拈華微笑 ネンゲ・ミショウ

我が琴線に触れる 森羅万象を
写・文で日記す。

  パリの北斎

2014年11月17日 | 一撮レポート
  パリ・フォトと同じ建物・グラン・パレで奇しくも『北斎展』・・・こりゃ~見ないわけにはいかない!・・・と、パリに行く前から計画を練るというと
  大袈裟だけど、まぁ、それくらいの勢いをもって入り口まで行って・・・『2時間待ち』です~という案内に グラグラと決心が揺らいだのもつかの間
  パリ・フォトを見た翌日には元気を取り戻したものの、朝から冷たい雨模様!!ここでも震度2ぐらいに揺れたが、待てよ『雨』だからこそ『チャンス』だろ!
  よりによってこんな雨+風の寒々しい日に『2時間』も待ってまで『北斎』を見たい奴なんて、そんなにいるもんじゃないよ!・・・・

  例の『十時屋』にて、カツ丼と思って買った『天丼』の昼食を食べて、雨の中を『待つ』為の必需品『5ユーロの傘』を買ってグラン・パレに向かう内に
  雨は上がってしまった・・・うれしいやら、悲しいやら?

             
               これはフォト・パリを見た日(13日(木))に撮った写真でこの日は まだ晴れていたのだ。
                左後方に 2時間待ちの人の列がある。

  現場に着くと、ボクの予想に反して2時間待ちの『人の列』が・・・。

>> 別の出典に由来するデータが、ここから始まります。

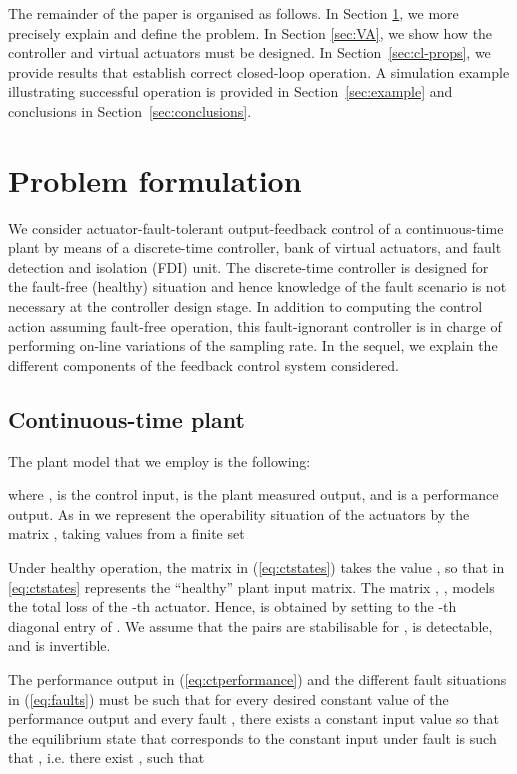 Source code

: \documentclass[letterpaper, 10 pt, conference]{ieeeconf}
\begin{document}
The remainder of the paper is organised as follows. In Section \ref{sec:probform}, we more precisely explain and define the problem. In Section \ref{sec:VA}, we show how the controller and virtual actuators must be designed. In Section~\ref{sec:cl-props}, we provide results that establish correct closed-loop operation. A simulation example illustrating successful operation is provided in Section~\ref{sec:example} and conclusions in Section~\ref{sec:conclusions}.


\section{Problem formulation}
\label{sec:probform}
We consider actuator-fault-tolerant output-feedback control of a
continuous-time plant by means of a discrete-time controller, bank of
virtual actuators, and fault detection and isolation (FDI) unit. The
discrete-time controller is designed for the fault-free (healthy)
situation and hence knowledge of the fault scenario is not necessary
at the controller design stage. In addition to computing the control
action assuming fault-free operation, this fault-ignorant controller
is in charge of performing on-line variations of the sampling rate. In
the sequel, we explain the different components of the feedback
control system considered.

\subsection{Continuous-time plant}
\label{sec:ct-plant}

The plant model that we employ is the following:

where ,  is the control input,  is the
plant measured output, and  is a performance output. As in
\cite{seron_bankVA_ifac11} we represent the operability situation of
the  actuators by the matrix , taking values from a
finite set

Under healthy operation, the matrix  in (\ref{eq:ctstates}) takes
the value , so that  in \eqref{eq:ctstates} represents the
``healthy'' plant input matrix. The matrix , ,
models the total loss of the -th actuator. Hence,  is obtained
by setting to  the -th diagonal entry of .  We assume that the pairs  are stabilisable for ,  is detectable, and  is invertible.

The performance output  in (\ref{eq:ctperformance}) and the
different fault situations in (\ref{eq:faults}) must be such that for
every desired constant value  of the performance output and
every fault , there exists a constant input value  so
that the equilibrium state  that corresponds to the constant
input  under fault  is such that , i.e. there exist ,  such that
\end{document}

しかし、ここで怯んで『たまるか~ッ』という理由だけで、ボクは列の後に並んだのだ。
  こういう時の為にわざわざ電子書籍『アメリカから自由が消える』堤未果著をダウンロードしてあったし、出来ることならばそばにいる人と情報交歓
  などして、時間を無駄にはしないぞ・・・の覚悟をして来ていたのだ。
  それで早速ボクの前にいたマドモアゼルに声をかけた『貴方はここで2時間も待つ勇気はありますか?』という質問で攻めたところ、勇気のフランス語
  Courage『Kurag』の発音がどうやっても通じなく、、、20回ぐらい言って分かってもらったが、ボクのほうがすっかりDécouragé(落胆)してしまったし
  このマドモアゼルは、係員が『この列の方は一時間ごとに10人だけ入場出来ます』・・・と言った時、並んで待つのを『放棄』してしまった。
  何故ならどう見ても我々が入場出来るのは3時間後になる、ということがわかったからである。
  そこで、ボクは後ろを振り向くと人の良さそうな中国人?ヤングカップルがいたので、『あなた方はどちらから?』・・・と声をかけてみた。
  これが、ボクにとって本当に素晴らしい出逢いになったのだから、世の中バカに出来ない。
  彼等は台湾人で女性の方はパリ在住すでに6年目の画家の卵。彼の方は一ヶ月の予定で滞在したのち来年はジックリ腰を落ち着けて映画の勉強をしたい・・・
  というふたりとも26歳の芸術志向の若者であった。彼女の方は来日もしていて日本語は片言であったが、英語、フランス語は堪能であった。
  彼は小津フアンの映画監督志望・・・などなど、3時間なんてアッという間に経ってしまったほど、彼等との多岐にわたる対話は実に楽しいものであった。
 
  そしていよいよ我らの番がめぐり入場。台湾の彼等と別れを告げ『北斎展』へと没頭することになった。
  パリなのに、北斎なのに、ボクは解説イヤホンを5ユーロで借りた。(昔、ベルサイユ宮殿を観光した時以来その威力を認識していた。)
  午後2時から5時まで並び待ち、5時から8時半ぐらいまで北斎を堪能した。
  北斎の作品の多いこと、多いこと、まず、その数の多いことに驚くとともに、『号すること30回』・・・ということで名前を何回も変えていたが、
  改号ごとに作風が変化していくことが、ハッキリわかるように工夫して展示がなされていた。

                  

  大方見終えて ボクの感想は、 その版画の出来映えの精度についての完成度の高さ・・・であった。
  彼が描く下絵 ➜➜ 彫物師が仕上げる・・(和紙の選択なども含めた)こういつた工程の完成度を完全に自分のものにしている 
  することが出来た環境というかシステムというか、そういったものが今のようにコンピューターもない時代に実現していることに
  ボクは最も驚嘆したのだろう。(そういったシステムに信頼を寄せていたから富嶽三十六景のような富士山を中心にした
  斬新な発想を実現出来たのではないだろうか。)

  それにしても、朝10時から夜22時まで『3時間並んで待っても』北斎を見たいというフランス人+世界中の人々・・・がいるということ
  そして、その期待に十二分に応える『北斎』の作品に、いろいろ考えさせられた旅であった。